What needs to be done: Within the listing below, filter for "client" and copy every matching line.

Content starts

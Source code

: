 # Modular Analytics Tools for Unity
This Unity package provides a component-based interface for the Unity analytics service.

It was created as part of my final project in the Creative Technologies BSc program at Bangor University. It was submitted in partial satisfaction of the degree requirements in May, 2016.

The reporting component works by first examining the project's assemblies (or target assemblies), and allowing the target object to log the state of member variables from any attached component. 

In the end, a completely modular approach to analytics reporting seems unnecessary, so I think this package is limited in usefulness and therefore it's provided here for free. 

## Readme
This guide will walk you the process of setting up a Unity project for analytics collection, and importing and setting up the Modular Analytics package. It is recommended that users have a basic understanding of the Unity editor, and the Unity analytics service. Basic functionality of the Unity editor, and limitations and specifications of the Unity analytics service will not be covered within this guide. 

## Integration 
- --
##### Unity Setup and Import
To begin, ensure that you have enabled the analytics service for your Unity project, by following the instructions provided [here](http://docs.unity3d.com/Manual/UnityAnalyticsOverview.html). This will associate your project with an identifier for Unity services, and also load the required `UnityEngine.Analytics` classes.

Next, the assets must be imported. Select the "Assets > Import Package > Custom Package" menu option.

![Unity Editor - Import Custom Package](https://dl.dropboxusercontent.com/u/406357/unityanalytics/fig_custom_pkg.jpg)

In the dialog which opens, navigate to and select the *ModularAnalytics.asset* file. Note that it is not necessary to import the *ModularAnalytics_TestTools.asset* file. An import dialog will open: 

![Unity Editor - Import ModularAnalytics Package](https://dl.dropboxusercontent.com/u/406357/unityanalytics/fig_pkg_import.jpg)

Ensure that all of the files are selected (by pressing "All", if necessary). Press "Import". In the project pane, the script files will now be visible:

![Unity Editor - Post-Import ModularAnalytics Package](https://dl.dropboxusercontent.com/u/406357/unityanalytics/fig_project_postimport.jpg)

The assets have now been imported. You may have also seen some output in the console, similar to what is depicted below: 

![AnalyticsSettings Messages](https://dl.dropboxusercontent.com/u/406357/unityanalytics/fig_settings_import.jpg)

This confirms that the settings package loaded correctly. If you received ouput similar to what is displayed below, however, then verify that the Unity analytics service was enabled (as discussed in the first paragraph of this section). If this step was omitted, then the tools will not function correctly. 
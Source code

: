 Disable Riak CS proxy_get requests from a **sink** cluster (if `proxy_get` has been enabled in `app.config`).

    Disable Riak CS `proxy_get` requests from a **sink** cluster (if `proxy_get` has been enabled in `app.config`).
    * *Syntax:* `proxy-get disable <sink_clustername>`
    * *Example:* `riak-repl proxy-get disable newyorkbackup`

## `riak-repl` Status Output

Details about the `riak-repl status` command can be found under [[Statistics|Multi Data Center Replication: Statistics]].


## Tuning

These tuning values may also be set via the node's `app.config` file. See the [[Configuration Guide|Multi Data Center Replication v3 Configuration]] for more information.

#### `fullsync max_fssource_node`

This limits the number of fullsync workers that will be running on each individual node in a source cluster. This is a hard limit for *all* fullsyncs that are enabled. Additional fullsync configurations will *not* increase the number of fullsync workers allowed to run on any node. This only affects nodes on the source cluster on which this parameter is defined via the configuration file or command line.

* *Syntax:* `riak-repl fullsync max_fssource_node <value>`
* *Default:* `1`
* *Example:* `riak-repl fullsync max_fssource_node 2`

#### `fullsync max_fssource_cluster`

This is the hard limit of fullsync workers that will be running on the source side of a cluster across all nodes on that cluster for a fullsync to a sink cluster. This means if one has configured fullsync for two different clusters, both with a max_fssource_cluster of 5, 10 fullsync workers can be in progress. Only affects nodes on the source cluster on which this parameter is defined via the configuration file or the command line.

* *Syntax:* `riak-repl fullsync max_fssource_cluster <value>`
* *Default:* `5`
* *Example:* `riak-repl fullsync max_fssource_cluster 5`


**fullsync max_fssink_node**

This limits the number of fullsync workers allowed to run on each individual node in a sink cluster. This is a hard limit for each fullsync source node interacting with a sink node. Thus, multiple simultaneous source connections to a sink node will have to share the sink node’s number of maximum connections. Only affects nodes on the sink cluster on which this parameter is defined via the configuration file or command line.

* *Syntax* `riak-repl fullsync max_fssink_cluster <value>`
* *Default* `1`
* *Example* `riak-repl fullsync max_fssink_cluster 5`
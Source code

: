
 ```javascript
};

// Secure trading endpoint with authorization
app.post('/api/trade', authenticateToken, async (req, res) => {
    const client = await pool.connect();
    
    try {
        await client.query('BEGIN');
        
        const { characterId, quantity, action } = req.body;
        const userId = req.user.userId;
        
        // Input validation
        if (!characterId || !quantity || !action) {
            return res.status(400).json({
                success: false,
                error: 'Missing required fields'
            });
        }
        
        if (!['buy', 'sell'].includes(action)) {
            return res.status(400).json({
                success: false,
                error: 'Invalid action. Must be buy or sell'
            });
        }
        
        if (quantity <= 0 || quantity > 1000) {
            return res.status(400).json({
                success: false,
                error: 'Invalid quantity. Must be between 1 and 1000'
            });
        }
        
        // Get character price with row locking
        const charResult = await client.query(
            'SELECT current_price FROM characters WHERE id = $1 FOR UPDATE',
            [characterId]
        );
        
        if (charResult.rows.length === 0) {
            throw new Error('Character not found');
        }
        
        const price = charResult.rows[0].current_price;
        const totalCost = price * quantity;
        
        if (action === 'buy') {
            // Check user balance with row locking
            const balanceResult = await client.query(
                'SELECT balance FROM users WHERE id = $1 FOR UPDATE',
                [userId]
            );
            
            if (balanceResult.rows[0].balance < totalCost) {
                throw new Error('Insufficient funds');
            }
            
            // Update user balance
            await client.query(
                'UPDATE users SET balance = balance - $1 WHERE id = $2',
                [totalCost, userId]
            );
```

Content ends

Written solution:
    const client = await pool.connect();
        await client.query('BEGIN');
        const charResult = await client.query(
            const balanceResult = await client.query(
            await client.query(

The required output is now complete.